Repeat exactly the opening lines of the records, ending with the line that contains "or $k = 10$.".

Records for this exercise section start

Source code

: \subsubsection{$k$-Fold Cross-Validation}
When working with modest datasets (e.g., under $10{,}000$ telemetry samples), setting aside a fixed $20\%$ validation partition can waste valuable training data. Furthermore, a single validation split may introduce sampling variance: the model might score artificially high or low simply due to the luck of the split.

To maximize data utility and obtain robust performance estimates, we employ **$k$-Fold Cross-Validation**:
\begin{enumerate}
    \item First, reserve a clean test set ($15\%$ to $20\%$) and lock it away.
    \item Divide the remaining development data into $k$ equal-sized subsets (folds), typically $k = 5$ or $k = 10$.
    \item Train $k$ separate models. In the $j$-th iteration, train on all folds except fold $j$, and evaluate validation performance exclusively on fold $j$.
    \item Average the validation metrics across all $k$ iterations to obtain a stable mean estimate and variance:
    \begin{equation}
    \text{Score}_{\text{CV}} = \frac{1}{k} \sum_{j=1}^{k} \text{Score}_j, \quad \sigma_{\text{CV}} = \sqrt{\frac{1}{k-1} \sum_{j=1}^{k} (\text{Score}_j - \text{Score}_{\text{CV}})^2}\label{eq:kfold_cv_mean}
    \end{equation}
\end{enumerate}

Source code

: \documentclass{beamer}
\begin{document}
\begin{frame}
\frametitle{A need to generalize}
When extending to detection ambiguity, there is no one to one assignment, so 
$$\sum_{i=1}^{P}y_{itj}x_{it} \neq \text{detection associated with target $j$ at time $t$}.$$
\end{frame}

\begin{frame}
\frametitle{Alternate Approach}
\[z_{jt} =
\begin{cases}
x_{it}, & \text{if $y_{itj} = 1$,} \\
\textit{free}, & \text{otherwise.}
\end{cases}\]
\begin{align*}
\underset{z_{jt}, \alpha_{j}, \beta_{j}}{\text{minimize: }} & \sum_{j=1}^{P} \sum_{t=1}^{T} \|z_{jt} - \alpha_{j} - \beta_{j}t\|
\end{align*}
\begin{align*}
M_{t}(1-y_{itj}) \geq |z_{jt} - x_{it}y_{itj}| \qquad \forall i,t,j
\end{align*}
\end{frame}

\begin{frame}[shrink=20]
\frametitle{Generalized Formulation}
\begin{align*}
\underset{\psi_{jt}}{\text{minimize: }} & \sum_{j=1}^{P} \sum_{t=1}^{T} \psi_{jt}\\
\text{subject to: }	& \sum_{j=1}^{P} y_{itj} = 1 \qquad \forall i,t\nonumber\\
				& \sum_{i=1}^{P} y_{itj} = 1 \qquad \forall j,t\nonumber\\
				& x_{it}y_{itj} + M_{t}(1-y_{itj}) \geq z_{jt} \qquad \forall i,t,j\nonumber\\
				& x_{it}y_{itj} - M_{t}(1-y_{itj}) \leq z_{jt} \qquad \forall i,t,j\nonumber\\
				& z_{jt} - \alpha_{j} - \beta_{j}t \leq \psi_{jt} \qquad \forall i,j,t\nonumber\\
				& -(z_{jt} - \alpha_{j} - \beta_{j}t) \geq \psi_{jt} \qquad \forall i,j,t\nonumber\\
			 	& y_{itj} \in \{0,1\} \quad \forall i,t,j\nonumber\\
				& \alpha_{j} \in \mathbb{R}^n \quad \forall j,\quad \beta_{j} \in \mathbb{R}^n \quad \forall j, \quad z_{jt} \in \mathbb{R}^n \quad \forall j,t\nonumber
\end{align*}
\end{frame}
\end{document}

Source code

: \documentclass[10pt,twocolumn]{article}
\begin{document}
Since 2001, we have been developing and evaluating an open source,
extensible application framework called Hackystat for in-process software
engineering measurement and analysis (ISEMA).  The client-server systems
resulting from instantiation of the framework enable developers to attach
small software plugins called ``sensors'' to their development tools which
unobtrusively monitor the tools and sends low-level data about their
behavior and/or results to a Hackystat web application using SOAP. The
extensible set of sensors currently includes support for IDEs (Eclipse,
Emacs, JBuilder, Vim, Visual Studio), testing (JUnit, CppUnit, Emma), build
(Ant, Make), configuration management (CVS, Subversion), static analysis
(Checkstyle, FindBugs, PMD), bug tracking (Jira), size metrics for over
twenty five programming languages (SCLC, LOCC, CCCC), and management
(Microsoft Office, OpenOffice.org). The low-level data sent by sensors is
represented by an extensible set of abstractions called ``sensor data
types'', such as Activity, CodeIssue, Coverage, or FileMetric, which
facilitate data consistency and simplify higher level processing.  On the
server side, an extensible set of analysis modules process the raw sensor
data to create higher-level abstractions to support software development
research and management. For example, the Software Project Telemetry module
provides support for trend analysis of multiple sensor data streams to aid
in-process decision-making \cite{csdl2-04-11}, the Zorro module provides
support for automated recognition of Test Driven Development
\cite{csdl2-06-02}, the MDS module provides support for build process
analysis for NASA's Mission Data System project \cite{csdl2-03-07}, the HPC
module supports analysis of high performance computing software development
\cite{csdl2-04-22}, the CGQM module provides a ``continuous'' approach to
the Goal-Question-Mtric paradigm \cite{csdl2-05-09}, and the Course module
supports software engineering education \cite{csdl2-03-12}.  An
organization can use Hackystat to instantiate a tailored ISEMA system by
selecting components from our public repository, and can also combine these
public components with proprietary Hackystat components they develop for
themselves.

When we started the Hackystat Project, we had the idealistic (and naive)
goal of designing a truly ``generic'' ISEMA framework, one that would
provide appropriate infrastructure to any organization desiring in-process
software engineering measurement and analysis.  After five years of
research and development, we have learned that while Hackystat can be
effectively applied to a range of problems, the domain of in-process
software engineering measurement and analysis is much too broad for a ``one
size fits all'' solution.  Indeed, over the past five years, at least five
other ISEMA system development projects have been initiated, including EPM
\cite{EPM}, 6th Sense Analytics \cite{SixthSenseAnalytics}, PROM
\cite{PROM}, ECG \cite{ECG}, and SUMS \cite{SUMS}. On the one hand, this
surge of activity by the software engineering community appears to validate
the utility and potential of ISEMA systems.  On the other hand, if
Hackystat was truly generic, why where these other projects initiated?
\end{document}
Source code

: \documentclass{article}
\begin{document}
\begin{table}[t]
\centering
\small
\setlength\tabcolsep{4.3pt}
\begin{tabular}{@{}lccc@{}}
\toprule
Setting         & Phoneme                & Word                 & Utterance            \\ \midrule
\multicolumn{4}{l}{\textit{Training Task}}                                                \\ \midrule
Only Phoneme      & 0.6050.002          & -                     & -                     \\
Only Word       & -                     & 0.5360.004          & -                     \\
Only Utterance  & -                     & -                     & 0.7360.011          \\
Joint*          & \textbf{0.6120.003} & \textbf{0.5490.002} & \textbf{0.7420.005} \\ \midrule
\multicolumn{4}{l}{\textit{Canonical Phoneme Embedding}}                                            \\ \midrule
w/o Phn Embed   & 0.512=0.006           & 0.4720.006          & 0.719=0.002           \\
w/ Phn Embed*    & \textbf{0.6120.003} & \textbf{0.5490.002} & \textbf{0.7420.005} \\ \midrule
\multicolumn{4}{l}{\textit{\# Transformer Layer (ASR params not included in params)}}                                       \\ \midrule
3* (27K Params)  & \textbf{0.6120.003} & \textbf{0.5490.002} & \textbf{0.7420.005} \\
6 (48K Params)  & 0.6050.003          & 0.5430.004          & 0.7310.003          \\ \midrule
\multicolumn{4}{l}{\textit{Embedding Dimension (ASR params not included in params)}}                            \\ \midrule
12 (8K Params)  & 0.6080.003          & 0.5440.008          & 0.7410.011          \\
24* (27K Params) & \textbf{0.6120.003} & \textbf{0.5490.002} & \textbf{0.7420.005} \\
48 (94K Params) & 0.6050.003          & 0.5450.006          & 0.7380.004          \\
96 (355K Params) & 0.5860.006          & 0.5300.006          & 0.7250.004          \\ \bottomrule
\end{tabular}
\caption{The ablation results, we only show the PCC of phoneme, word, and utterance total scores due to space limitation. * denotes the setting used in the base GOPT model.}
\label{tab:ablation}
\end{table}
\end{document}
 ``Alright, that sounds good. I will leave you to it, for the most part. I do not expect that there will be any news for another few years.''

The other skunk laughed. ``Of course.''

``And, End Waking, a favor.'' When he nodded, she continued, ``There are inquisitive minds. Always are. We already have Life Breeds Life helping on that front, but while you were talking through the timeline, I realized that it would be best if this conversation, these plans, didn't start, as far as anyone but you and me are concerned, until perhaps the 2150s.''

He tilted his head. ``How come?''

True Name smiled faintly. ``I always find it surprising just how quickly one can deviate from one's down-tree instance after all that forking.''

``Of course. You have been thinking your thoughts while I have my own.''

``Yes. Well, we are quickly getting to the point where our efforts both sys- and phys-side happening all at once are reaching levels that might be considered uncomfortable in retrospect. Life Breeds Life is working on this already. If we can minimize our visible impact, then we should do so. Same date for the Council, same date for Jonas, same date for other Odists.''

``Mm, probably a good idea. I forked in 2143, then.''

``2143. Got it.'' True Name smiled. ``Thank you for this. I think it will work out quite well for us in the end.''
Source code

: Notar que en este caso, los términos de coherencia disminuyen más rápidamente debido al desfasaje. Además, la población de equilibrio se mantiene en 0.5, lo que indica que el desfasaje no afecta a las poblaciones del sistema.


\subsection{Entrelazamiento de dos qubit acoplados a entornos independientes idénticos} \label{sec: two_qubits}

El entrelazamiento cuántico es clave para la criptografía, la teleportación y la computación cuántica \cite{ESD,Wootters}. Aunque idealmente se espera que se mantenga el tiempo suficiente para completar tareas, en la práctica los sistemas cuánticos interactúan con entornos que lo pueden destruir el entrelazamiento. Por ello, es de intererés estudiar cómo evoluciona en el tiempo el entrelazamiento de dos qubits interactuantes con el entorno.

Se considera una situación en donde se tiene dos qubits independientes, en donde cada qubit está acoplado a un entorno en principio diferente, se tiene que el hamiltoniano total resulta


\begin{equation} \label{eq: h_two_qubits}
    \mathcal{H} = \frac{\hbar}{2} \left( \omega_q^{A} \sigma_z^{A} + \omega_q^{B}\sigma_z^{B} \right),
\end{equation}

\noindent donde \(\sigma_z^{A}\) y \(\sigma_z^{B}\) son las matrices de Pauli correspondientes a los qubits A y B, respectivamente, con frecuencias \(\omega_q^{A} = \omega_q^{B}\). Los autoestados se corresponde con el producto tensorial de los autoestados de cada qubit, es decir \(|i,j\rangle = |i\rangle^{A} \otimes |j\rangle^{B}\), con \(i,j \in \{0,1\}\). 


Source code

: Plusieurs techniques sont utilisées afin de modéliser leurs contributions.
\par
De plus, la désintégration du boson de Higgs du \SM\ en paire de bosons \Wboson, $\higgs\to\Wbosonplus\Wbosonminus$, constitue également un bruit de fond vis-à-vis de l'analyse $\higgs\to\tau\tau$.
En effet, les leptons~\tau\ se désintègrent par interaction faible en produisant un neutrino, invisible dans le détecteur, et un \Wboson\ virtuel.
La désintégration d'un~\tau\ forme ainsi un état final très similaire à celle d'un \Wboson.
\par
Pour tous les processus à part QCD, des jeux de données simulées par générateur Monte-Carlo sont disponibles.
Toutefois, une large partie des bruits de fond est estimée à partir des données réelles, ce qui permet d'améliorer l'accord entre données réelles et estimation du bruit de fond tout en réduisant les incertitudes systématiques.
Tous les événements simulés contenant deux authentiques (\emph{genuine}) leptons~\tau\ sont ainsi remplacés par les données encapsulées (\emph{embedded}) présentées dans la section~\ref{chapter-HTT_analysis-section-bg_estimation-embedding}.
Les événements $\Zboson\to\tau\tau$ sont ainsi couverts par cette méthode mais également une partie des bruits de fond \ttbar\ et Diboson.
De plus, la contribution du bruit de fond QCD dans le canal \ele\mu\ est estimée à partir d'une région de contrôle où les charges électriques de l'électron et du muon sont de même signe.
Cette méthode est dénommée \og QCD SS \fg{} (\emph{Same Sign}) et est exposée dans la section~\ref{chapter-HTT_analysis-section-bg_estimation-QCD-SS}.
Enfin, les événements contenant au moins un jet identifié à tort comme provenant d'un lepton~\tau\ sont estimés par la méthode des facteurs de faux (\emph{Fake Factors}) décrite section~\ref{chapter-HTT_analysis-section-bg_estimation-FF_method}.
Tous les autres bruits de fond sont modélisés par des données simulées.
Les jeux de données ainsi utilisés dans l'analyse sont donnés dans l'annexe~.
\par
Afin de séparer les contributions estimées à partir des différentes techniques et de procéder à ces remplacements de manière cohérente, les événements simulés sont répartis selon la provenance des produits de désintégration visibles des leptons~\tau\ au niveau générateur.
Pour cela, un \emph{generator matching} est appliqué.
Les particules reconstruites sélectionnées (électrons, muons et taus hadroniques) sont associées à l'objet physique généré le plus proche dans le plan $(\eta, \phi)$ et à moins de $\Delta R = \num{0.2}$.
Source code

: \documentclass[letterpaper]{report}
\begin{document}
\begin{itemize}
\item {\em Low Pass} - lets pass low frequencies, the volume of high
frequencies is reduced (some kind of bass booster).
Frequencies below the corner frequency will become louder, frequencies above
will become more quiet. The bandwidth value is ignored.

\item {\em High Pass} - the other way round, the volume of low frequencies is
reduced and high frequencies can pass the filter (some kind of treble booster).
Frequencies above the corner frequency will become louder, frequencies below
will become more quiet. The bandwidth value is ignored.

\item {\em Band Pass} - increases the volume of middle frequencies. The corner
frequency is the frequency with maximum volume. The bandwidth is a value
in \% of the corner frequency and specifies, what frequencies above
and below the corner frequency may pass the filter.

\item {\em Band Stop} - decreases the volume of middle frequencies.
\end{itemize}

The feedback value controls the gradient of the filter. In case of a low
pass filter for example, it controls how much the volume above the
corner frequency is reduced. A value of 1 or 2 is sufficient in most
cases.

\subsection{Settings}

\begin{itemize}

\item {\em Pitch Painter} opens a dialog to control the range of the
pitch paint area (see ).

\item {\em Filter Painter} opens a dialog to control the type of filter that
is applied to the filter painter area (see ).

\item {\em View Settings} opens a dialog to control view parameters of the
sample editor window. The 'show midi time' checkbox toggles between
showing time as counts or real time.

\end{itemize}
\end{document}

Records for this exercise section end

» Result of this exercise
Source code

: \subsubsection{$k$-Fold Cross-Validation}
When working with modest datasets (e.g., under $10{,}000$ telemetry samples), setting aside a fixed $20\%$ validation partition can waste valuable training data. Furthermore, a single validation split may introduce sampling variance: the model might score artificially high or low simply due to the luck of the split.

To maximize data utility and obtain robust performance estimates, we employ **$k$-Fold Cross-Validation**:
\begin{enumerate}
    \item First, reserve a clean test set ($15\%$ to $20\%$) and lock it away.
    \item Divide the remaining development data into $k$ equal-sized subsets (folds), typically $k = 5$ or $k = 10$.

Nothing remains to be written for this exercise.